Fauzi menatap lurus ke arah Helen selagi dia berbicara denganku. Sebenarnya, aku tidak percaya kalau Helen adalah orang yang sama dengan orang yang sudah membuat Lina mengalami masa lalu yang buruk. Jujur saja, siapa yang bakal mengira kalau gadis yang cantik dan ramah tersebut adalah gadis yang jahat, kan?
“Yah, mungkin saja dia berubah, kan? Setiap orang punya kesempatan untuk merubah diri mereka sendiri. Siapa tahu, setelah dia membuat Lina pindah dari sekolahnya dia merasa menyesal lalu memutuskan untuk berubah, kan?”
“Kalian berdua, kenapa daritadi kalian menatap ke arah Helen terus, sih?” Risa menghampiri kami berdua yang sedang duduk dan memperhatikan Helen sedaritadi, “Kalian terpesona olehnya, ya?”

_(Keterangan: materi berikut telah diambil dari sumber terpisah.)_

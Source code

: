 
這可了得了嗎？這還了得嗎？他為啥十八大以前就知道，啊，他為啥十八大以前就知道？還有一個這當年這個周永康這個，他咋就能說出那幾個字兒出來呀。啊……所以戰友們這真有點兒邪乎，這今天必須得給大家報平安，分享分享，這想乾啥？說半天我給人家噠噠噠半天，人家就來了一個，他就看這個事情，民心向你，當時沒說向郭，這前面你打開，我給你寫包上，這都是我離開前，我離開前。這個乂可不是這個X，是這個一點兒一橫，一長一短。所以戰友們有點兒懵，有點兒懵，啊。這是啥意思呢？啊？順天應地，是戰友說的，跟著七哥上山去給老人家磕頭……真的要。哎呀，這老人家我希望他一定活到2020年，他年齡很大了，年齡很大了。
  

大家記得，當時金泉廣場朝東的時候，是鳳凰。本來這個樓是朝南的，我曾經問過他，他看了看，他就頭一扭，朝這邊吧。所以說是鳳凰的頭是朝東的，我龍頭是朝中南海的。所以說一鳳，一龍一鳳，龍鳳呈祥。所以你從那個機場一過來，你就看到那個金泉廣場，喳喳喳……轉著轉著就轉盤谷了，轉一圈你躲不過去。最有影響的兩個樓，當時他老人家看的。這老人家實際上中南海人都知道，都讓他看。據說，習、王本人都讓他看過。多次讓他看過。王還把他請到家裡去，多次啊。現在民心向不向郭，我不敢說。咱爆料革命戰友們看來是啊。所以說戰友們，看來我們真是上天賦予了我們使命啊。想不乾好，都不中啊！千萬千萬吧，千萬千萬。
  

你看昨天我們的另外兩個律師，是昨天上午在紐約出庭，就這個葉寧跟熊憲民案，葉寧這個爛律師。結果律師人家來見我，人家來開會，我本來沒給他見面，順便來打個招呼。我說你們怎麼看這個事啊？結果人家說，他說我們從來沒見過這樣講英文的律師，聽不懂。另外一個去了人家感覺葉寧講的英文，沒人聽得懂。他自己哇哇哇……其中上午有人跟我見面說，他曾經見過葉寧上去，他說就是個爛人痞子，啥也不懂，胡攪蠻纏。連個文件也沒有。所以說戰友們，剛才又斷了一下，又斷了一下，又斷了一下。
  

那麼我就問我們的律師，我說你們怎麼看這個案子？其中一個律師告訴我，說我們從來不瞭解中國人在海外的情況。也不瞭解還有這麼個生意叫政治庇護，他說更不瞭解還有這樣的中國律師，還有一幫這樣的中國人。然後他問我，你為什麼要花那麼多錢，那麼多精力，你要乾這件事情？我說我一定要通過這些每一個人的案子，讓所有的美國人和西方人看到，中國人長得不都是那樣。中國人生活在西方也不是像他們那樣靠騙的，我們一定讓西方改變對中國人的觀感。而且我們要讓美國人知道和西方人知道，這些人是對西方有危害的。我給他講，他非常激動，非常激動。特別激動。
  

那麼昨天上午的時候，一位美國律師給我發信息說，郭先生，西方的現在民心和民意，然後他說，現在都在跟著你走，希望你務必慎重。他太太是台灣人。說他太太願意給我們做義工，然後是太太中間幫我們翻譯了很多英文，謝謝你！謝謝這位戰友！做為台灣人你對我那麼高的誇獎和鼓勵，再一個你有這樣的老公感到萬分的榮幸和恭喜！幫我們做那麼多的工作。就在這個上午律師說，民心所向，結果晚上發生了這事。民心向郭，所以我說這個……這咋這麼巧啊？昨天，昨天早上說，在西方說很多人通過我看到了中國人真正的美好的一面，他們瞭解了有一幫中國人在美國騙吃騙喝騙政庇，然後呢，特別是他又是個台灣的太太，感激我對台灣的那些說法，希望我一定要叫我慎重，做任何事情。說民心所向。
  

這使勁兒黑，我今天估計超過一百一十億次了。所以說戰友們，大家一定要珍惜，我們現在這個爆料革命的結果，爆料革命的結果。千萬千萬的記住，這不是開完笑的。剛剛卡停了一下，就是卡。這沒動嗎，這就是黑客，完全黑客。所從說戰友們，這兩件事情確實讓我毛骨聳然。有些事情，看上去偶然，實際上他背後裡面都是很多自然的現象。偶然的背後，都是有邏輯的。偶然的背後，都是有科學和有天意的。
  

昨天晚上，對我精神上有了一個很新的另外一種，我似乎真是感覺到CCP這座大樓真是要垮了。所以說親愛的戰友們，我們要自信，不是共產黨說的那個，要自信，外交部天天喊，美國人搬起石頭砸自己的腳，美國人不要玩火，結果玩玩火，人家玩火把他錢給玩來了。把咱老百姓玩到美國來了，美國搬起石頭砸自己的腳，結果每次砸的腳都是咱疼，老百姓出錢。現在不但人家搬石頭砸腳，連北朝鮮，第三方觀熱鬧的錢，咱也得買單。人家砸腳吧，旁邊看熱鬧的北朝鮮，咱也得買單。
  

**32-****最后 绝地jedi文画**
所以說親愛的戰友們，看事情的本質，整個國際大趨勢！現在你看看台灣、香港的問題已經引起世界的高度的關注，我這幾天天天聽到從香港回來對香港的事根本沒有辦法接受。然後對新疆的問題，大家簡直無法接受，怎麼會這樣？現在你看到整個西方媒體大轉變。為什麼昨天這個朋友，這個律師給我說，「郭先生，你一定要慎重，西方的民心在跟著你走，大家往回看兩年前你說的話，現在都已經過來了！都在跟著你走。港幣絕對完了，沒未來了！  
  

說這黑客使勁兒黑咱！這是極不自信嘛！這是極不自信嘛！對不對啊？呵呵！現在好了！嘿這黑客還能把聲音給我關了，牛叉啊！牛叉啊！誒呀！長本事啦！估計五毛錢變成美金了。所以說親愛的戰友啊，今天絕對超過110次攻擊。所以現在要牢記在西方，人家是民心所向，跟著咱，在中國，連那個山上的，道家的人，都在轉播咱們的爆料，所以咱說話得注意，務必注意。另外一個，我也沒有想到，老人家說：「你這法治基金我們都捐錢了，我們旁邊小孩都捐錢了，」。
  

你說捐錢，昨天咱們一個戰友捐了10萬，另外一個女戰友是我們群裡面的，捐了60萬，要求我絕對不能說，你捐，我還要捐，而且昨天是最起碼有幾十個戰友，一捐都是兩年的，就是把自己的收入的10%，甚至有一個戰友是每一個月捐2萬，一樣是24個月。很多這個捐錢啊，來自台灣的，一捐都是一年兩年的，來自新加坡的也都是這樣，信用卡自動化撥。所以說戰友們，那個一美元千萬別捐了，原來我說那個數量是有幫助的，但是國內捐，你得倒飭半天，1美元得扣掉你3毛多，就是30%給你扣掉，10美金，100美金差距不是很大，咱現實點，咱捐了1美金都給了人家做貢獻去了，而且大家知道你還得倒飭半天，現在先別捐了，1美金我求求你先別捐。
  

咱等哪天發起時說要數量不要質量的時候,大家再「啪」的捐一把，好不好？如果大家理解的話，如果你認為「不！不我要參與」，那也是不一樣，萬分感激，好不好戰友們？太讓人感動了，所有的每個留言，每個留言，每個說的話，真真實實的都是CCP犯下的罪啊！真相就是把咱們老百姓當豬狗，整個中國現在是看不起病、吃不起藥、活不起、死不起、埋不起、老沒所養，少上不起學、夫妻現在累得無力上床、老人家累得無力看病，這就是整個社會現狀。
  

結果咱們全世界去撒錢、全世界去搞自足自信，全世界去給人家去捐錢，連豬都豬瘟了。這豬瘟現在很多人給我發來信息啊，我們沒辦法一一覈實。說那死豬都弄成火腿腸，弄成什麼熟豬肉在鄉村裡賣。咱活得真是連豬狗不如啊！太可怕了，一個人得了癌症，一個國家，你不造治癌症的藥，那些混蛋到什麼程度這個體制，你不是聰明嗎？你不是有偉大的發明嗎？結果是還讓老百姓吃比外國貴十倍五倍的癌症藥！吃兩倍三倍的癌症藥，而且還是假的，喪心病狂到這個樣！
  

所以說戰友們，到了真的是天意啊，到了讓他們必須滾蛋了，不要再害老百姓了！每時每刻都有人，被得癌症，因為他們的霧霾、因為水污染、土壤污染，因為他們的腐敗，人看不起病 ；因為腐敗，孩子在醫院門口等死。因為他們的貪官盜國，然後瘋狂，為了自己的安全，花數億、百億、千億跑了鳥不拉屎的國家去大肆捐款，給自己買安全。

“Itu wajar saja, kan? Dilihat dari wajah dan sikapnya kepada orang lain, siapa yang tidak akan terpesona olehnya?” Arya yang daritadi sedang mengerjakan tugas, kini dia sudah bergabung dengan kami.
“Eh? Tapi aku kan juga cantik, kenapa aku bisa kalah darinya?!” Risa mulai memuji dirinya sendiri, “Apa aku cantik, Ardi?”
“Kenapa kau malah tanya padaku? Yah, kau cukup cantik, kok.”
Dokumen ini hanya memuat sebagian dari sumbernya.